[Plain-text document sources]
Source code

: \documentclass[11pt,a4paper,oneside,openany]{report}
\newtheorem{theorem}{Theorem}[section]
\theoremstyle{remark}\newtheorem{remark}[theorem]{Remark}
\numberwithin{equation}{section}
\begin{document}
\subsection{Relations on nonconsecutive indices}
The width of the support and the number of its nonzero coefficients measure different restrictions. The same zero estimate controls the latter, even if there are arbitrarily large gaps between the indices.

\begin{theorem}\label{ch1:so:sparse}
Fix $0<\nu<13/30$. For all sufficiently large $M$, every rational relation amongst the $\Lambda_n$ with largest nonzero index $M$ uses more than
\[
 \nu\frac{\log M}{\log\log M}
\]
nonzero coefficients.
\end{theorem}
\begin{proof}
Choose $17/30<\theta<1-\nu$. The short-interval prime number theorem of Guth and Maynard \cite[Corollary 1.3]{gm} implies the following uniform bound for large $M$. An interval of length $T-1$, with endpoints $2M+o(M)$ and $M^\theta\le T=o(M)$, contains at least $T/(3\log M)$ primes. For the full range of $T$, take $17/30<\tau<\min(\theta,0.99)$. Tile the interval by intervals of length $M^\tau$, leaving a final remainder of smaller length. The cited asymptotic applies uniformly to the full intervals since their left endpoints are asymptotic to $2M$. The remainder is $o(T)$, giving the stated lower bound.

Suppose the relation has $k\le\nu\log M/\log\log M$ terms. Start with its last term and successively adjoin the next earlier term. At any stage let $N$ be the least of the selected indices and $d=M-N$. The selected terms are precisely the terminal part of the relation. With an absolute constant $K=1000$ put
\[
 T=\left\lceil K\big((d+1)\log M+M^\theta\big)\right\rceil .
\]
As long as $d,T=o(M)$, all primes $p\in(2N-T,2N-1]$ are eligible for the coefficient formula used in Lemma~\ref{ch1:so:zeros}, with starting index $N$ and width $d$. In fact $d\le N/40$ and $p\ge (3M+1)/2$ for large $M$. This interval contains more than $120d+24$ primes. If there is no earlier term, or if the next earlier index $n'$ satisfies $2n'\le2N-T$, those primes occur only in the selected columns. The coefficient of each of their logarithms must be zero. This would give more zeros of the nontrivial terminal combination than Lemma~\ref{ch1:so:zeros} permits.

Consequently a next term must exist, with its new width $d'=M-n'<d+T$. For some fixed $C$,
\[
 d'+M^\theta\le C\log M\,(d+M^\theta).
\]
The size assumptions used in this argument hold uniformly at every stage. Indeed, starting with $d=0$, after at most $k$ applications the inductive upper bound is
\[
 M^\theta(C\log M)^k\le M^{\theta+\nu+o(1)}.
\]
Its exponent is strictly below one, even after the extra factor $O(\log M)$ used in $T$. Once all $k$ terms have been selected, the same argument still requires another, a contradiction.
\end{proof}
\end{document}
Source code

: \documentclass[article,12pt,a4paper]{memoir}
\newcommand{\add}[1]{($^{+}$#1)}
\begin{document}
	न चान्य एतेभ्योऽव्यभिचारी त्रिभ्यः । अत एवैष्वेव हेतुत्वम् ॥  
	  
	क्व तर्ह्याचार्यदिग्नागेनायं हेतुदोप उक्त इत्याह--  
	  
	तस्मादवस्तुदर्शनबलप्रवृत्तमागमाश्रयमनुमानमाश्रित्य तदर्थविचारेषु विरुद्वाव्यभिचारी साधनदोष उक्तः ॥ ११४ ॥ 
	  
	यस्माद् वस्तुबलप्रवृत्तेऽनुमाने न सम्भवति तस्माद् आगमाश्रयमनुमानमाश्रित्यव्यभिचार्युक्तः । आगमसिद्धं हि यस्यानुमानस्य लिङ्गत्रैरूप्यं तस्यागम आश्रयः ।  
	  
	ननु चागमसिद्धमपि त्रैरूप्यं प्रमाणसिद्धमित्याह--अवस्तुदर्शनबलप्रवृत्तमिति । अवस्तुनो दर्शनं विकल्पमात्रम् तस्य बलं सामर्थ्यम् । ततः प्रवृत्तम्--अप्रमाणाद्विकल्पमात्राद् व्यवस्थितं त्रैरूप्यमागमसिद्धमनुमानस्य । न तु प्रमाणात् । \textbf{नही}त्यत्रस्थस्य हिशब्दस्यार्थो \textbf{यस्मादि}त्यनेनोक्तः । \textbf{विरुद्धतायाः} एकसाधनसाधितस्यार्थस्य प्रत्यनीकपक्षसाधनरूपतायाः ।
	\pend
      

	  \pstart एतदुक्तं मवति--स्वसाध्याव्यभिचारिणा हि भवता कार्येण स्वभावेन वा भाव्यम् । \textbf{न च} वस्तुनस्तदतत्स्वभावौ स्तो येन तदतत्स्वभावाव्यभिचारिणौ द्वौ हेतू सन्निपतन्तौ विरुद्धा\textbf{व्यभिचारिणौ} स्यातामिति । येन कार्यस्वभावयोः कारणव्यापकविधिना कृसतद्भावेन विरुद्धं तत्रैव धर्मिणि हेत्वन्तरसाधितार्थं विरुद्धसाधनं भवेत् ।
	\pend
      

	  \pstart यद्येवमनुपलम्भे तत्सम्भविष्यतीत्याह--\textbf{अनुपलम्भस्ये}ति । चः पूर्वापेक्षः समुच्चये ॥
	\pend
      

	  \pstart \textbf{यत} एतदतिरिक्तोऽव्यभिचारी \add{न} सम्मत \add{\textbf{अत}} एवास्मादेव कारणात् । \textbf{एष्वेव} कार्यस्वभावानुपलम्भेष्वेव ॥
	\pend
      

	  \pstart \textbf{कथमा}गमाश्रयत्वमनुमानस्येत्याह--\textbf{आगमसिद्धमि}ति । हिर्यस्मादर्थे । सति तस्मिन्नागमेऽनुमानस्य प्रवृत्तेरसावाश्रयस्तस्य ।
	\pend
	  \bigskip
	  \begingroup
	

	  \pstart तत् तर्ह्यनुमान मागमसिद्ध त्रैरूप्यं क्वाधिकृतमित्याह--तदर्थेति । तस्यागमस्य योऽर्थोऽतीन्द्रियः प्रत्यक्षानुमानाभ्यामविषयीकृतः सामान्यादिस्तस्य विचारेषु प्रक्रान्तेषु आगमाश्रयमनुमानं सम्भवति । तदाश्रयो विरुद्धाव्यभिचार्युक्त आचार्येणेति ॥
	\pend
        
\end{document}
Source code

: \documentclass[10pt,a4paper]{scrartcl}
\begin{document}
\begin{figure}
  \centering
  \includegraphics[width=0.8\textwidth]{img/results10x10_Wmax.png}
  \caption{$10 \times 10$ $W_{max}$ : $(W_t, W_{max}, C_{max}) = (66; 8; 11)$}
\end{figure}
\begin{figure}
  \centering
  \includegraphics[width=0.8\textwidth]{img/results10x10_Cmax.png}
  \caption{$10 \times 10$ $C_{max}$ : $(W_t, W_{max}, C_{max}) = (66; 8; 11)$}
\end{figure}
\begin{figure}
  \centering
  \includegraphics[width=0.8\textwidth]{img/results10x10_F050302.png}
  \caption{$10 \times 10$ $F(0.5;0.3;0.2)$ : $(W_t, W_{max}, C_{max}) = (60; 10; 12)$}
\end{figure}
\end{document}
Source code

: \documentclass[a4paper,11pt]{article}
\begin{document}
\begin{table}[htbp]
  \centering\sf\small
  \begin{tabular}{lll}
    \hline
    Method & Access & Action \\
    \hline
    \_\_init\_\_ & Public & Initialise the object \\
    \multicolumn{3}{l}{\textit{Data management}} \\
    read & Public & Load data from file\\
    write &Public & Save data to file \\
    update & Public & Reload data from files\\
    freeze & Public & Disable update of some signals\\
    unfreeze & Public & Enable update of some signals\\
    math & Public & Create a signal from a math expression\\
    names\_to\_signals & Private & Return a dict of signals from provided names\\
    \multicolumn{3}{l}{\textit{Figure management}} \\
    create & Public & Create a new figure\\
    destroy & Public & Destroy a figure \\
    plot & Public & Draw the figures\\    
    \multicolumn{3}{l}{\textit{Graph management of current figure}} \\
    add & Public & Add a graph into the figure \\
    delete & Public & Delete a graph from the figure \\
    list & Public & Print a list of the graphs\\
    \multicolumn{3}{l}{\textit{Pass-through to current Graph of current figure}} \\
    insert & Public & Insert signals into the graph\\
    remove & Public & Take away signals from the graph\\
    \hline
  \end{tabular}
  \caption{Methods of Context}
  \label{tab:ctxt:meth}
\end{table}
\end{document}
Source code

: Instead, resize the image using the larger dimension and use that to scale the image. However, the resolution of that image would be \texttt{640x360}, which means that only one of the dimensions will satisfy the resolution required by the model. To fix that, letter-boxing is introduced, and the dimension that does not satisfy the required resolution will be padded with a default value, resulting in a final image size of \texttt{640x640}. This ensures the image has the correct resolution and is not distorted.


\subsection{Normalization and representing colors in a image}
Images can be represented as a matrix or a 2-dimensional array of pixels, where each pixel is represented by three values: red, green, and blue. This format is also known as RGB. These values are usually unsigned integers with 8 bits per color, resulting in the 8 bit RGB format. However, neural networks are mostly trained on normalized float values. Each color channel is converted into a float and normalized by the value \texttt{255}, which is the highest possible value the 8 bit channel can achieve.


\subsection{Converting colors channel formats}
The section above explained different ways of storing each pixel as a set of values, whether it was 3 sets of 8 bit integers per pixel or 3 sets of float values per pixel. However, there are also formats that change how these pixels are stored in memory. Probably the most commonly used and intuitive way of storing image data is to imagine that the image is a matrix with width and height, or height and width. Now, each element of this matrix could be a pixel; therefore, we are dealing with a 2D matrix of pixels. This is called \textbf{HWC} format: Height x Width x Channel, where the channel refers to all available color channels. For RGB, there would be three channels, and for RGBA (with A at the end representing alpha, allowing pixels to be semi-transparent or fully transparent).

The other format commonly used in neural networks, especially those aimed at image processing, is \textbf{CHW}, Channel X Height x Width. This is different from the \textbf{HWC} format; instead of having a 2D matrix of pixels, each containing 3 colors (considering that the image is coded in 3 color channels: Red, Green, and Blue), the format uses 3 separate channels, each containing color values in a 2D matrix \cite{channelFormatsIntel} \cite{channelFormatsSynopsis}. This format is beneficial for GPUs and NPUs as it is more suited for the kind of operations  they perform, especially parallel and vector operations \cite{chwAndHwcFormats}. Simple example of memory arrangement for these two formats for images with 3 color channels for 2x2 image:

■ **Exercise description**
In the entries above, count each line holding "label" and report the total and nothing more.

■ **Result**
2